When did you first realize making music was something that you needed to do?
I realized I needed to do it only after I started. I realized I wanted to do it before I realized I needed to. I realized I needed to do it kind of recently, in the last two or three years. But I've been playing music since I was ten. I started playing saxophone when I was a kid, and then I started producing around the end of high school. So I think when I released the songs Higher Power and Fly on the Wall, I was like, “Oh, I actually need this to help me process life.”
Your artist project, does it feel like an extension of you, or more like an alter ego?
I think this one is like both. Sometimes it's a dramatized version of me, but it comes from my experiences, from my perspective.

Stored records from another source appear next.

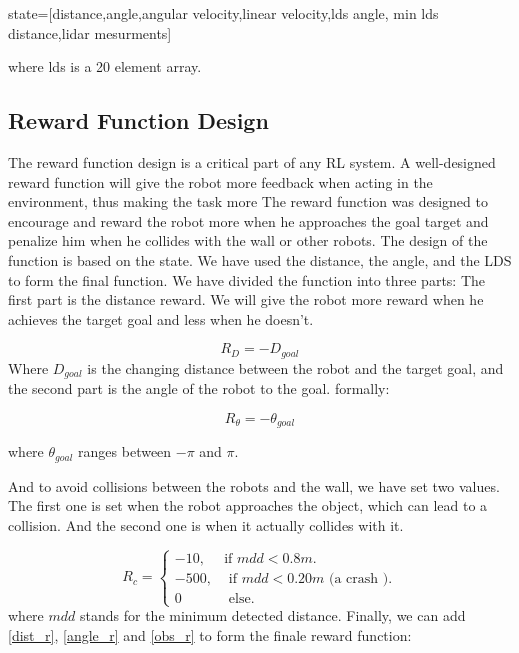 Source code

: \documentclass[12pt]{extarticle}
\begin{document}
state=[distance,angle,angular velocity,linear velocity,lds angle,
min lds distance,lidar mesurments]

where lds is a 20 element array.

\subsection{Reward Function Design}

The reward function design is a critical part of any RL system. A well-designed reward function will give the robot more feedback when acting in the environment, thus making the task more 
The reward function was designed to encourage and reward the robot more when he approaches the goal target and penalize him when he collides with the wall or other robots.
The design of the function is based on the state. We have used the distance, the angle, and the LDS to form the final function.
We have divided the function into three parts: The first part is the distance reward. We will give the robot more reward when he achieves the target goal and less when he doesn't.
   
\setcounter{equation}{0}

       \begin{equation} \label{dist_r}
     R_{D}=-D_{goal}
   \end{equation}
 Where $D_{goal}$ is the changing distance between the robot and the target goal, and the second part is the angle of the robot to the goal. formally:


     \begin{equation} \label{angle_r}
     R_{\theta}=-\theta_{goal}
   \end{equation}
 
 where $\theta_{goal}$  ranges  between $-\pi$  and $\pi$.
 
And to avoid collisions between the robots and the wall, we have set two values. The first one is set when the robot approaches the object, which can lead to a collision. And the second one is when it actually collides with it.


\begin{equation}  \label{obs_r}
  R_{c}=\begin{cases}
    -10, & \text{if $mdd< 0.8m$}.\\
    -500 , & \text{ if $mdd <0.20m$ (a crash )}.\\
    0 & \text{ else}.
  \end{cases}
\end{equation}
where $mdd$ stands for the minimum detected distance.\linebreak
Finally, we can add \ref{dist_r}, \ref{angle_r} and \ref{obs_r} to form the finale reward function: 
\end{document}
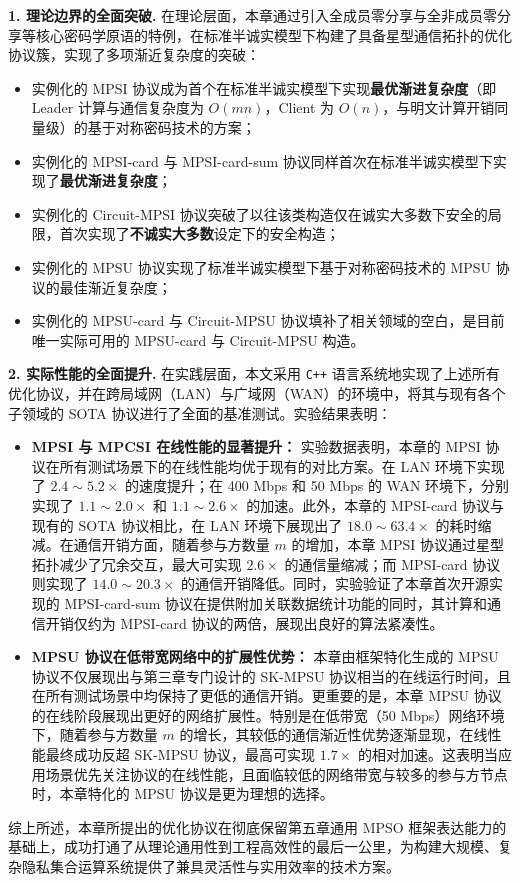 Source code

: \begin{trivlist}
\item \textbf{1. 理论边界的全面突破.} 
在理论层面，本章通过引入全成员零分享与全非成员零分享等核心密码学原语的特例，在标准半诚实模型下构建了具备星型通信拓扑的优化协议簇，实现了多项渐近复杂度的突破：
\begin{itemize}[itemsep=2pt,topsep=2pt,parsep=0pt,leftmargin=15pt]
    \item 实例化的 MPSI 协议成为首个在标准半诚实模型下实现\textbf{最优渐进复杂度}（即 Leader 计算与通信复杂度为 $O(mn)$，Client 为 $O(n)$，与明文计算开销同量级）的基于对称密码技术的方案；
    \item 实例化的 MPSI-card 与 MPSI-card-sum 协议同样首次在标准半诚实模型下实现了\textbf{最优渐进复杂度}；
    \item 实例化的 Circuit-MPSI 协议突破了以往该类构造仅在诚实大多数下安全的局限，首次实现了\textbf{不诚实大多数}设定下的安全构造；
    \item 实例化的 MPSU 协议实现了标准半诚实模型下基于对称密码技术的 MPSU 协议的最佳渐近复杂度；
    \item 实例化的 MPSU-card 与 Circuit-MPSU 协议填补了相关领域的空白，是目前唯一实际可用的 MPSU-card 与 Circuit-MPSU 构造。
\end{itemize}

\item \textbf{2. 实际性能的全面提升.} 
在实践层面，本文采用 \texttt{C++} 语言系统地实现了上述所有优化协议，并在跨局域网（LAN）与广域网（WAN）的环境中，将其与现有各个子领域的 SOTA 协议进行了全面的基准测试。实验结果表明：
\begin{itemize}[itemsep=2pt,topsep=2pt,parsep=0pt,leftmargin=15pt]
    \item \textbf{MPSI 与 MPCSI 在线性能的显著提升：} 实验数据表明，本章的 MPSI 协议在所有测试场景下的在线性能均优于现有的对比方案。在 LAN 环境下实现了 $2.4 \sim 5.2 \times$ 的速度提升；在 400 Mbps 和 50 Mbps 的 WAN 环境下，分别实现了 $1.1 \sim 2.0 \times$ 和 $1.1 \sim 2.6 \times$ 的加速。此外，本章的 MPSI-card 协议与现有的 SOTA 协议相比，在 LAN 环境下展现出了 $18.0 \sim 63.4 \times$ 的耗时缩减。在通信开销方面，随着参与方数量 $m$ 的增加，本章 MPSI 协议通过星型拓扑减少了冗余交互，最大可实现 $2.6 \times$ 的通信量缩减；而 MPSI-card 协议则实现了 $14.0 \sim 20.3 \times$ 的通信开销降低。同时，实验验证了本章首次开源实现的 MPSI-card-sum 协议在提供附加关联数据统计功能的同时，其计算和通信开销仅约为 MPSI-card 协议的两倍，展现出良好的算法紧凑性。
    \item \textbf{MPSU 协议在低带宽网络中的扩展性优势：} 本章由框架特化生成的 MPSU 协议不仅展现出与第三章专门设计的 SK-MPSU 协议相当的在线运行时间，且在所有测试场景中均保持了更低的通信开销。更重要的是，本章 MPSU 协议的在线阶段展现出更好的网络扩展性。特别是在低带宽（50 Mbps）网络环境下，随着参与方数量 $m$ 的增长，其较低的通信渐近性优势逐渐显现，在线性能最终成功反超 SK-MPSU 协议，最高可实现 $1.7 \times$ 的相对加速。这表明当应用场景优先关注协议的在线性能，且面临较低的网络带宽与较多的参与方节点时，本章特化的 MPSU 协议是更为理想的选择。
\end{itemize}
\end{trivlist}
综上所述，本章所提出的优化协议在彻底保留第五章通用 MPSO 框架表达能力的基础上，成功打通了从理论通用性到工程高效性的最后一公里，为构建大规模、复杂隐私集合运算系统提供了兼具灵活性与实用效率的技术方案。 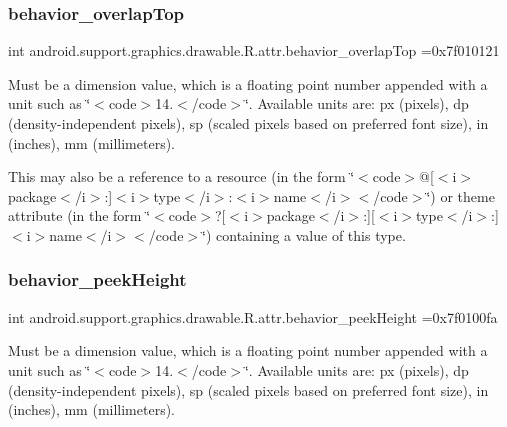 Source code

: \subsubsection{\texorpdfstring{behavior\+\_\+overlap\+Top}{behavior\_overlapTop}}
{\footnotesize\ttfamily int android.\+support.\+graphics.\+drawable.\+R.\+attr.\+behavior\+\_\+overlap\+Top =0x7f010121\hspace{0.3cm}{\ttfamily [static]}}

Must be a dimension value, which is a floating point number appended with a unit such as \char`\"{}$<$code$>$14.\+5sp$<$/code$>$\char`\"{}. Available units are\+: px (pixels), dp (density-\/independent pixels), sp (scaled pixels based on preferred font size), in (inches), mm (millimeters). 

This may also be a reference to a resource (in the form \char`\"{}$<$code$>$@\mbox{[}$<$i$>$package$<$/i$>$\+:\mbox{]}$<$i$>$type$<$/i$>$\+:$<$i$>$name$<$/i$>$$<$/code$>$\char`\"{}) or theme attribute (in the form \char`\"{}$<$code$>$?\mbox{[}$<$i$>$package$<$/i$>$\+:\mbox{]}\mbox{[}$<$i$>$type$<$/i$>$\+:\mbox{]}$<$i$>$name$<$/i$>$$<$/code$>$\char`\"{}) containing a value of this type. \mbox{\label{classandroid_1_1support_1_1graphics_1_1drawable_1_1R_1_1attr_a5dbee62406caa99485ee6ca681f44b36}} 
\subsubsection{\texorpdfstring{behavior\+\_\+peek\+Height}{behavior\_peekHeight}}
{\footnotesize\ttfamily int android.\+support.\+graphics.\+drawable.\+R.\+attr.\+behavior\+\_\+peek\+Height =0x7f0100fa\hspace{0.3cm}{\ttfamily [static]}}

Must be a dimension value, which is a floating point number appended with a unit such as \char`\"{}$<$code$>$14.\+5sp$<$/code$>$\char`\"{}. Available units are\+: px (pixels), dp (density-\/independent pixels), sp (scaled pixels based on preferred font size), in (inches), mm (millimeters). 

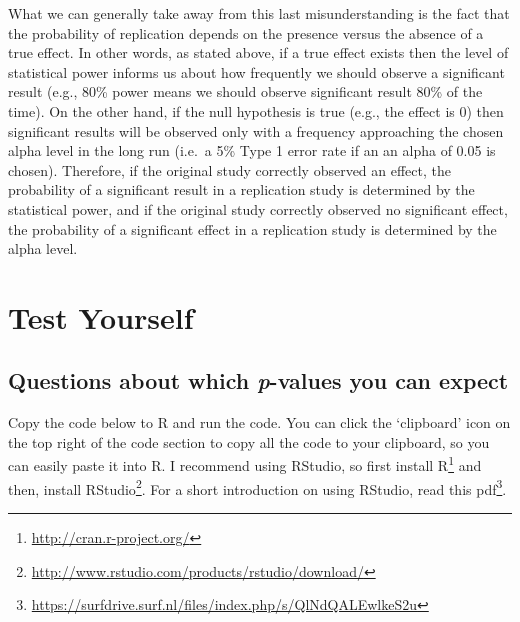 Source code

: \documentclass[
  oneside]{krantz}
\renewcommand{\href}[2]{#2\footnote{\url{#1}}}
\begin{document}
What we can generally take away from this last misunderstanding is the fact that the probability of replication depends on the presence versus the absence of a true effect. In other words, as stated above, if a true effect exists then the level of statistical power informs us about how frequently we should observe a significant result (e.g., 80\% power means we should observe significant result 80\% of the time). On the other hand, if the null hypothesis is true (e.g., the effect is 0) then significant results will be observed only with a frequency approaching the chosen alpha level in the long run (i.e.~a 5\% Type 1 error rate if an an alpha of 0.05 is chosen). Therefore, if the original study correctly observed an effect, the probability of a significant result in a replication study is determined by the statistical power, and if the original study correctly observed no significant effect, the probability of a significant effect in a replication study is determined by the alpha level.

\hypertarget{test-yourself}{%
\section{Test Yourself}\label{test-yourself}}

\hypertarget{questions-about-which-p-values-you-can-expect}{%
\subsection{\texorpdfstring{Questions about which \emph{p}-values you can expect}{Questions about which p-values you can expect}}\label{questions-about-which-p-values-you-can-expect}}

Copy the code below to R and run the code. You can click the `clipboard' icon on the top right of the code section to copy all the code to your clipboard, so you can easily paste it into R. I recommend using RStudio, so first install \href{http://cran.r-project.org/}{R} and then, install \href{http://www.rstudio.com/products/rstudio/download/}{RStudio}. For a short introduction on using RStudio, read \href{https://surfdrive.surf.nl/files/index.php/s/QlNdQALEwlkeS2u}{this pdf}.
\end{document}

Your music seems like half confidence, half vulnerability. Is that balance intentional?
I think that's kind of reflective of how I feel moving through the world. I think that's just a reflection of me.
When did you know it was time to make an album?
I was working on a project two years ago, and I showed it to these two guys that I was making Body Slam with, Bird Language, and they kept it so real with me. They were just like, “This isn't that good.” And I was really hurt by it. But the more I sat with it, I thought they were right. Like, it's just not, I can do better. And so I decided not to release that project publicly; I kept it private. So you had to have one of the CDs to hear it.
I just started making more music. And I think it's around the time that I finished Secret Police that I realized that this is a separate project, and it's better, and I should finish it. So around last spring.
What period of your life do you feel like the project comes from?
It's mostly my twenties. Mostly recent, current stuff, but there are hints to my childhood; it's being informed by my childhood. But I say a lot of it is looking at the way I'm living right now and thinking about how I want to live.
How did the people around you help shape the album?
I definitely had plenty of help on this project. As I said, that conversation with Bird Language kind of spurred me into making the project because it probably would have just been a different project if that whole interaction hadn't gone down. I also worked a lot with Jack Helfrich, who's a really talented guitarist from a really talented family of artists, and he helped to embellish a couple of the songs.
Just lots of producer friends who added things here and there. I'm a producer myself, so those kinds of conversations are always good for me just to get new perspectives and complicate my style a little bit.
Now that it's out there in the world, is there anything you hope people will take away from it?
I want to give people space to interpret things in their own way, but I hope that people start thinking about what it means to live in this country differently and plan accordingly. And I hope it encourages people to reflect and decide which aspects of themselves they want to keep and which they want to change.